Toolbrunup, 2024. Photo: Peter Morse

I’ve been here many times, my own unfolding time, entranced by their unique sudden-ness, their sense of place. They hold personal histories for me: mountains scaled as a teenager, through young adulthood; passionate love, new lives, efforts to climb, hoping one day to see miraculous snow; the fleeting, roiling sky. Memory. Autobiographical metaphor.

View from Toolbrunup, 1990. Photo : Peter Morse.

And these days, time later, I understand them as effigies of Deep Time, shards of the Albany-Fraser Orogeny, a connection betwixt the Yilgarn Craton and East Antarctica, theories about Laurentia, Rodinia and truly ancient time; entire continents lost long before humans despoiled the Earth – billions of years. A palimpsest of where life began, in folds of an ancient shallow sea.

Yes, amazingly, a record of the origin of life on Earth. Part of a much bigger cosmological story.

And, of course, before my personal mythos or absorbed scientific physis, they were re-imagined through Colonial eyes, through companions of Flinders, Baudin, Darwin and others, where the Australian Romantic Landscape (Chevalier, Piguenit etc.) articulated through the semiotic of C.D. Friedrich and the Northern Tradition (Constable, Turner et al.) and the Noble Savage (Rousseau, Cook etc.) was bloodied by dispossession and brutalisation of the Menang Noongar peoples of South Western Australia.

But they survived – and their originary stories have passed down through time immemorial.

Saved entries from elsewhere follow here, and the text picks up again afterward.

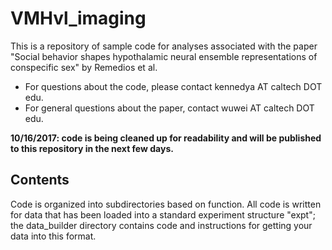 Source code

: # VMHvl_imaging
This is a repository of sample code for analyses associated with the paper "Social behavior shapes hypothalamic neural ensemble representations of conspecific sex" by Remedios et al.
* For questions about the code, please contact kennedya AT caltech DOT edu.
* For general questions about the paper, contact wuwei AT caltech DOT edu.

**10/16/2017: code is being cleaned up for readability and will be published to this repository in the next few days.**

## Contents
Code is organized into subdirectories based on function. All code is written for data that has been loaded into a standard experiment structure "expt"; the data_builder directory contains code and instructions for getting your data into this format.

A living knowledge that, amazingly, survived all of this. I’m slowly learning what stories they have to tell. Trust is something to earn.

But for now – here it is. Seen from the sky, satellite eyes, radiometric observations from non-human wavelengths, technology built by thousands upon the basis of hundreds of years of technical evolution as we truly head into the new Machine Learning Age. Satellites orbiting the Earth, hundreds of kilometres above the atmosphere; charged-couple devices, the silicon language, beaming binary information to receiving stations, to databases, to vast data repositories, accessible around the world, where I can remotely run software routines based on ideas from the 17th-Century and earlier, to reimagine these pixels into a navigable space in a Game Engine, running on a computer at home.

And all made from the same originary quantum fields as the mountains are. As we are. It’s bizarre when you think about it. From time before there was time.